De advocaat-generaal in Arnhem heeft in hoger beroep 30 maanden gevangenisstraf geëist, waarvan 15 maanden voorwaardelijk, tegen een inmiddels  47-jarige man die wordt verdacht van het plegen van ontucht (waaronder het seksueel binnendringen) met een minderjarige. Het slachtoffer was een toen 15-jarig meisje dat onder dwang in de prostitutie werkzaam was.

De zaak kwam aan het licht door het tv-programma Undercover in Nederland. De programmamakers onderzochten misstanden in de prostitutie en waren via een sekssite in contact gekomen met een meisje. Omdat er twijfels waren over haar meerderjarigheid, werd op 12 augustus 2014 de politie geïnformeerd.

Direct daarop startte het onderzoek. De dag erop werd een afspraak met het meisje gemaakt en werd ze uit ‘circuit’ gehaald. Het onderzoek leidde naar een destijds 23-jarige man die het meisje in de prostitutie had gedwongen en naar enkele klanten, onder wie de 46-jarige verdachte.

De rechtbank veroordeelde deze klant tot 15 maanden gevangenisstraf, waarvan 5 maanden voorwaardelijk, met een proeftijd van 3 jaar. De officier van justitie had 30 maanden cel geëist, waarvan 10 maanden voorwaardelijk. Het OM vond de opgelegde straf te laag en tekende daarom hoger beroep aan tegen het vonnis.

De rechtbank wees een schadevergoeding toe aan het slachtoffer van 750 euro. Ook daarin kan het OM zich niet vinden. Het slachtoffer had 5000 euro gevorderd. De advocaat-generaal heeft betoogd dat het gevorderde bedrag moet worden toegewezen.

De verdachte heeft volgens het OM in de zomer van 2014 tenminste driemaal betaalde seks gehad met het slachtoffer, in Hilversum. Het bewijs hiervoor wordt onder meer geleverd door verdachte en slachtoffer uitgewisselde Whatsapp-berichten en door de verklaringen van het slachtoffer. De verdachte heeft verklaard dat hij slechts eenmaal seksuele handelingen met het meisje heeft verricht en dat hij haar de andere keren betaalde voor haar gezelligheid. Het OM acht deze verklaring volstrekt ongeloofwaardig. De verdachte wist volgens het OM dat het slachtoffer minderjarig was.

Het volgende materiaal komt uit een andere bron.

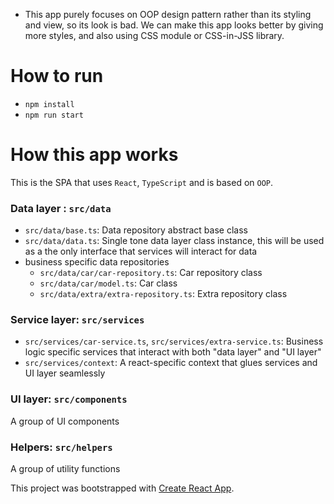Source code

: * This app purely focuses on OOP design pattern rather than its styling and view, so its look is bad. We can make this app looks better by giving more styles, and also using CSS module or CSS-in-JSS library.

# How to run
- `npm install`
- `npm run start`

# How this app works
This is the SPA that uses `React`, `TypeScript` and is based on `OOP`.




### Data layer : `src/data`
- `src/data/base.ts`: Data repository abstract base class
- `src/data/data.ts`: Single tone data layer class instance, this will be used as a the only interface that services will interact for data
- business specific data repositories
  -   `src/data/car/car-repository.ts`: Car repository class
  -   `src/data/car/model.ts`: Car class
  -   `src/data/extra/extra-repository.ts`: Extra repository class

### Service layer: `src/services`
- `src/services/car-service.ts`, `src/services/extra-service.ts`: Business logic specific services that interact with both "data layer" and "UI layer"
- `src/services/context`: A react-specific context that glues services and UI layer seamlessly

### UI layer: `src/components`
A group of UI components

### Helpers: `src/helpers`
A group of utility functions


This project was bootstrapped with [Create React App](https://github.com/facebook/create-react-app).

Bij zijn strafeis heeft de advocaat-generaal meegewogen dat de verdachte eerder is veroordeeld voor een zedendelict waarvan een minderjarige het slachtoffer was. Volgens de aanklager in hoger beroep neemt de verdachte nauwelijks verantwoordelijkheid voor zijn gedrag. Als extra stok achter de deur vroeg de advocaat-generaal de proeftijd bij het voorwaardelijke deel van de straf te bepalen op 3 jaar. Ook wil het OM dat verdachte de door hem inmiddels gestarte behandeling blijft voortzetten onder toezicht van de reclassering.

Er is ook een duidelijk verschil met andere zaken betreffende de klanten van minderjarige prostituees, zoals de Valkenburgse zedenzaken: het gaat hier om een nog jonger meisje, met wie men sowieso geen seks mag hebben en een verdachte die eerder voor seks met minderjarigen is veroordeeld.

Het hof doet (naar verwachting) uitspraak over twee weken.